On 4/15/21 9:58 AM, Johannes Thumshirn wrote:
When a file gets deleted on a zoned file system, the space freed is not
returned back into the block group's free space, but is migrated to
zone_unusable.
As this zone_unusable space is behind the current write pointer it is not
possible to use it for new allocations. In the current implementation a
zone is reset once all of the block group's space is accounted as zone
unusable.
This behaviour can lead to premature ENOSPC errors on a busy file system.
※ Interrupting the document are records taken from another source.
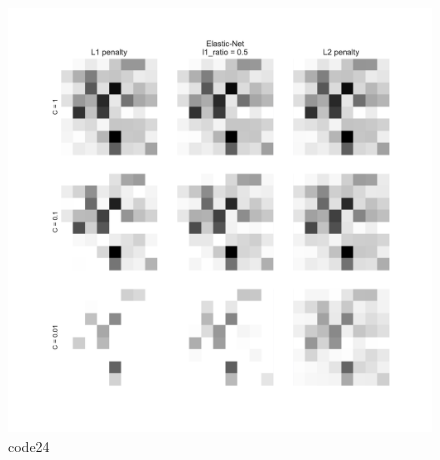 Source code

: \begin{PythonCode}\label{例17}
	
\end{PythonCode}

\begin{figure}[htbp]
	\centering
	\includegraphics[width=14cm]{codeimage/code24}
	\caption{code24}
	\label{code24}
\end{figure}

\begin{PythonCode}\label{例18}
	
\end{PythonCode}

\begin{PythonCode}\label{例19}
	
\end{PythonCode}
Instead of only reclaiming the zone once it is completely unusable,
kick off a reclaim job once the amount of unusable bytes exceeds a user
configurable threshold between 51% and 100%. It can be set per mounted
filesystem via the sysfs tunable bg_reclaim_threshold which is set to 75%
per default.
Similar to reclaiming unused block groups, these dirty block groups are
added to a to_reclaim list and then on a transaction commit, the reclaim
process is triggered but after we deleted unused block groups, which will
free space for the relocation process.
Signed-off-by: Johannes Thumshirn <johannes.thumsh...@wdc.com>
---
fs/btrfs/block-group.c | 96 ++++++++++++++++++++++++++++++++++++
fs/btrfs/block-group.h | 3 ++
fs/btrfs/ctree.h | 6 +++
fs/btrfs/disk-io.c | 13 +++++
fs/btrfs/free-space-cache.c | 9 +++-
fs/btrfs/sysfs.c | 35 +++++++++++++
fs/btrfs/volumes.c | 2 +-
fs/btrfs/volumes.h | 1 +
include/trace/events/btrfs.h | 12 +++++
9 files changed, 175 insertions(+), 2 deletions(-)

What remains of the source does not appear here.